▶ **GOAL OF THE EXERCISE**
Please report every line in the entries that contains the string "copy".

▶ **GIVEN RECORDS**
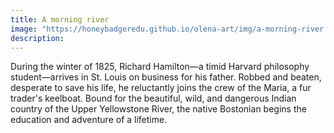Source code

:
 ```yaml
---
title: A morning river
image: "https://honeybadgeredu.github.io/olena-art/img/a-morning-river.png"
description:
---
```


During the winter of 1825, Richard Hamilton―a timid Harvard philosophy student―arrives in St. Louis on business for his father. Robbed and beaten, desperate to save his life, he reluctantly joins the crew of the Maria, a fur trader's keelboat. Bound for the beautiful, wild, and dangerous Indian country of the Upper Yellowstone River, the native Bostonian begins the education and adventure of a lifetime.
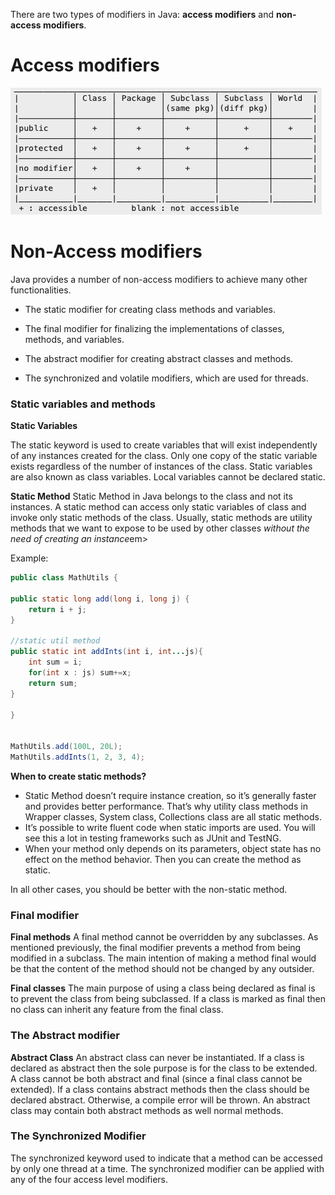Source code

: There are two types of modifiers in Java: **access modifiers** and **non-access modifiers**.

# Access modifiers

![alt CAP triangle](https://raw.githubusercontent.com/meirelop/TechInterviewPreparation/master/Languages/javaAccessMods.png)


# Non-Access modifiers

Java provides a number of non-access modifiers to achieve many other functionalities.

- The static modifier for creating class methods and variables.

- The final modifier for finalizing the implementations of classes, methods, and variables.

- The abstract modifier for creating abstract classes and methods.

- The synchronized and volatile modifiers, which are used for threads.


### Static variables and methods
**Static Variables**

The static keyword is used to create variables that will exist independently of any instances created for the class. Only one copy of the static variable exists regardless of the number of instances of the class.
Static variables are also known as class variables. Local variables cannot be declared static.

**Static Method**
Static Method in Java belongs to the class and not its instances. A static method can access only static variables of class and invoke only static methods of the class.
Usually, static methods are utility methods that we want to expose to be used by other classes <em>without the need of creating an instance</em>em>

Example:
```java
public class MathUtils {

public static long add(long i, long j) {
    return i + j;
}

//static util method
public static int addInts(int i, int...js){
    int sum = i;
    for(int x : js) sum+=x;
    return sum;
}

}


MathUtils.add(100L, 20L);
MathUtils.addInts(1, 2, 3, 4);
```

**When to create static methods?**

- Static Method doesn’t require instance creation, so it’s generally faster and provides better performance. That’s why utility class methods in Wrapper classes, System class, Collections class are all static methods.
- It’s possible to write fluent code when static imports are used. You will see this a lot in testing frameworks such as JUnit and TestNG.
- When your method only depends on its parameters, object state has no effect on the method behavior. Then you can create the method as static.

In all other cases, you should be better with the non-static method.



### Final modifier
**Final methods**
A final method cannot be overridden by any subclasses. As mentioned previously, the final modifier prevents a method from being modified in a subclass.
The main intention of making a method final would be that the content of the method should not be changed by any outsider.

**Final classes**
The main purpose of using a class being declared as final is to prevent the class from being subclassed. If a class is marked as final then no class can inherit any feature from the final class.

### The Abstract modifier
**Abstract Class**
An abstract class can never be instantiated. If a class is declared as abstract then the sole purpose is for the class to be extended.
A class cannot be both abstract and final (since a final class cannot be extended). If a class contains abstract methods then the class should be declared abstract. Otherwise, a compile error will be thrown.
An abstract class may contain both abstract methods as well normal methods.

### The Synchronized Modifier
The synchronized keyword used to indicate that a method can be accessed by only one thread at a time. The synchronized modifier can be applied with any of the four access level modifiers.

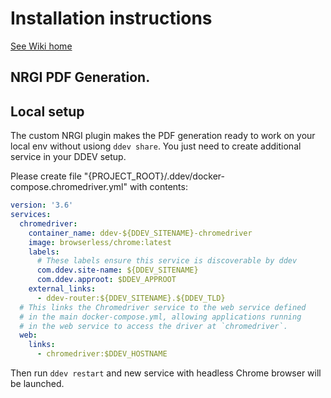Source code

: # Installation instructions

[See Wiki home](https://gitlab.com/sb-dev-team/white-label-drupal-9/-/wikis/Home)

## NRGI PDF Generation.

## Local setup
The custom NRGI plugin makes the PDF generation ready to work on your local env without usiong ```ddev share```.
You just need to create additional service in your DDEV setup.

Please create file "{PROJECT_ROOT}/.ddev/docker-compose.chromedriver.yml" with contents:
```yaml
version: '3.6'
services:
  chromedriver:
    container_name: ddev-${DDEV_SITENAME}-chromedriver
    image: browserless/chrome:latest
    labels:
      # These labels ensure this service is discoverable by ddev
      com.ddev.site-name: ${DDEV_SITENAME}
      com.ddev.approot: $DDEV_APPROOT
    external_links:
      - ddev-router:${DDEV_SITENAME}.${DDEV_TLD}
  # This links the Chromedriver service to the web service defined
  # in the main docker-compose.yml, allowing applications running
  # in the web service to access the driver at `chromedriver`.
  web:
    links:
      - chromedriver:$DDEV_HOSTNAME
```

Then run ```ddev restart``` and new service with headless Chrome browser will be launched.
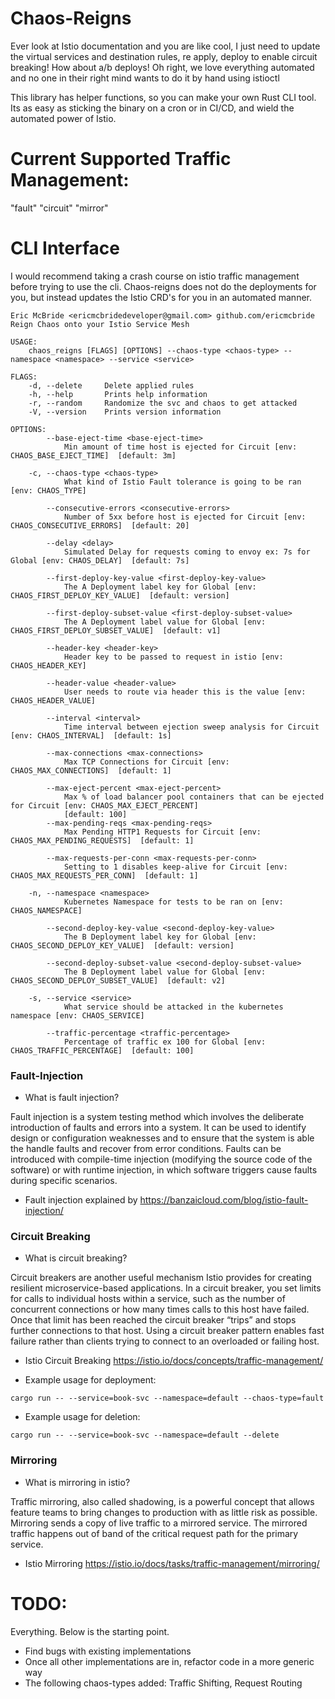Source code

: # Chaos-Reigns
Ever look at Istio documentation and you are like cool, I just need to update the virtual services and destination rules, re apply, deploy to enable circuit breaking!  How about a/b deploys! Oh right, we love everything automated and no one in their right mind wants to do it by hand using istioctl  

This library has helper functions, so you can make your own Rust CLI tool.  Its as easy as sticking the binary on a cron or in CI/CD, and wield the automated power of Istio.  

# Current Supported Traffic Management:
"fault"
"circuit"
"mirror"

# CLI Interface
I would recommend taking a crash course on istio traffic management before trying to use the cli.
Chaos-reigns does not do the deployments for you, but instead updates the Istio CRD's for you in an
automated manner.
```
Eric McBride <ericmcbridedeveloper@gmail.com> github.com/ericmcbride
Reign Chaos onto your Istio Service Mesh

USAGE:
    chaos_reigns [FLAGS] [OPTIONS] --chaos-type <chaos-type> --namespace <namespace> --service <service>

FLAGS:
    -d, --delete     Delete applied rules
    -h, --help       Prints help information
    -r, --random     Randomize the svc and chaos to get attacked
    -V, --version    Prints version information

OPTIONS:
        --base-eject-time <base-eject-time>
            Min amount of time host is ejected for Circuit [env: CHAOS_BASE_EJECT_TIME]  [default: 3m]

    -c, --chaos-type <chaos-type>
            What kind of Istio Fault tolerance is going to be ran [env: CHAOS_TYPE]

        --consecutive-errors <consecutive-errors>
            Number of 5xx before host is ejected for Circuit [env: CHAOS_CONSECUTIVE_ERRORS]  [default: 20]

        --delay <delay>
            Simulated Delay for requests coming to envoy ex: 7s for Global [env: CHAOS_DELAY]  [default: 7s]

        --first-deploy-key-value <first-deploy-key-value>
            The A Deployment label key for Global [env: CHAOS_FIRST_DEPLOY_KEY_VALUE]  [default: version]

        --first-deploy-subset-value <first-deploy-subset-value>
            The A Deployment label value for Global [env: CHAOS_FIRST_DEPLOY_SUBSET_VALUE]  [default: v1]

        --header-key <header-key>
            Header key to be passed to request in istio [env: CHAOS_HEADER_KEY]

        --header-value <header-value>
            User needs to route via header this is the value [env: CHAOS_HEADER_VALUE]

        --interval <interval>
            Time interval between ejection sweep analysis for Circuit [env: CHAOS_INTERVAL]  [default: 1s]

        --max-connections <max-connections>
            Max TCP Connections for Circuit [env: CHAOS_MAX_CONNECTIONS]  [default: 1]

        --max-eject-percent <max-eject-percent>
            Max % of load balancer pool containers that can be ejected for Circuit [env: CHAOS_MAX_EJECT_PERCENT]
            [default: 100]
        --max-pending-reqs <max-pending-reqs>
            Max Pending HTTP1 Requests for Circuit [env: CHAOS_MAX_PENDING_REQUESTS]  [default: 1]

        --max-requests-per-conn <max-requests-per-conn>
            Setting to 1 disables keep-alive for Circuit [env: CHAOS_MAX_REQUESTS_PER_CONN]  [default: 1]

    -n, --namespace <namespace>
            Kubernetes Namespace for tests to be ran on [env: CHAOS_NAMESPACE]

        --second-deploy-key-value <second-deploy-key-value>
            The B Deployment label key for Global [env: CHAOS_SECOND_DEPLOY_KEY_VALUE]  [default: version]

        --second-deploy-subset-value <second-deploy-subset-value>
            The B Deployment label value for Global [env: CHAOS_SECOND_DEPLOY_SUBSET_VALUE]  [default: v2]

    -s, --service <service>
            What service should be attacked in the kubernetes namespace [env: CHAOS_SERVICE]

        --traffic-percentage <traffic-percentage>
            Percentage of traffic ex 100 for Global [env: CHAOS_TRAFFIC_PERCENTAGE]  [default: 100]
```

### Fault-Injection
- What is fault injection? 

Fault injection is a system testing method which involves the deliberate introduction of faults and errors into
a system. It can be used to identify design or configuration weaknesses and to ensure that the system 
is able the handle faults and recover from error conditions. Faults can be introduced with compile-time 
injection (modifying the source code of the software) or with runtime injection, in which software triggers 
cause faults during specific scenarios.
  
  - Fault injection explained by https://banzaicloud.com/blog/istio-fault-injection/

### Circuit Breaking
- What is circuit breaking?

Circuit breakers are another useful mechanism Istio provides for creating resilient microservice-based
applications. In a circuit breaker, you set limits for calls to individual hosts within a service, 
such as the number of concurrent connections or how many times calls to this host have failed. 
Once that limit has been reached the circuit breaker “trips” and stops further connections to that
host. Using a circuit breaker pattern enables fast failure rather than clients trying to connect 
to an overloaded or failing host.
 
 - Istio Circuit Breaking https://istio.io/docs/concepts/traffic-management/


- Example usage for deployment:
```
cargo run -- --service=book-svc --namespace=default --chaos-type=fault
```

- Example usage for deletion:
```
cargo run -- --service=book-svc --namespace=default --delete
```

### Mirroring
- What is mirroring in istio?

Traffic mirroring, also called shadowing, is a powerful concept that allows feature teams to bring 
changes to production with as little risk as possible. Mirroring sends a copy of live traffic
to a mirrored service. The mirrored traffic happens out of band of the critical request path 
for the primary service.

- Istio Mirroring https://istio.io/docs/tasks/traffic-management/mirroring/

# TODO:
Everything.  Below is the starting point.
- Find bugs with existing implementations
- Once all other implementations are in, refactor code in a more generic way
- The following chaos-types added: Traffic Shifting, Request Routing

▶ **ANSWER BOX**
The static keyword is used to create variables that will exist independently of any instances created for the class. Only one copy of the static variable exists regardless of the number of instances of the class.
changes to production with as little risk as possible. Mirroring sends a copy of live traffic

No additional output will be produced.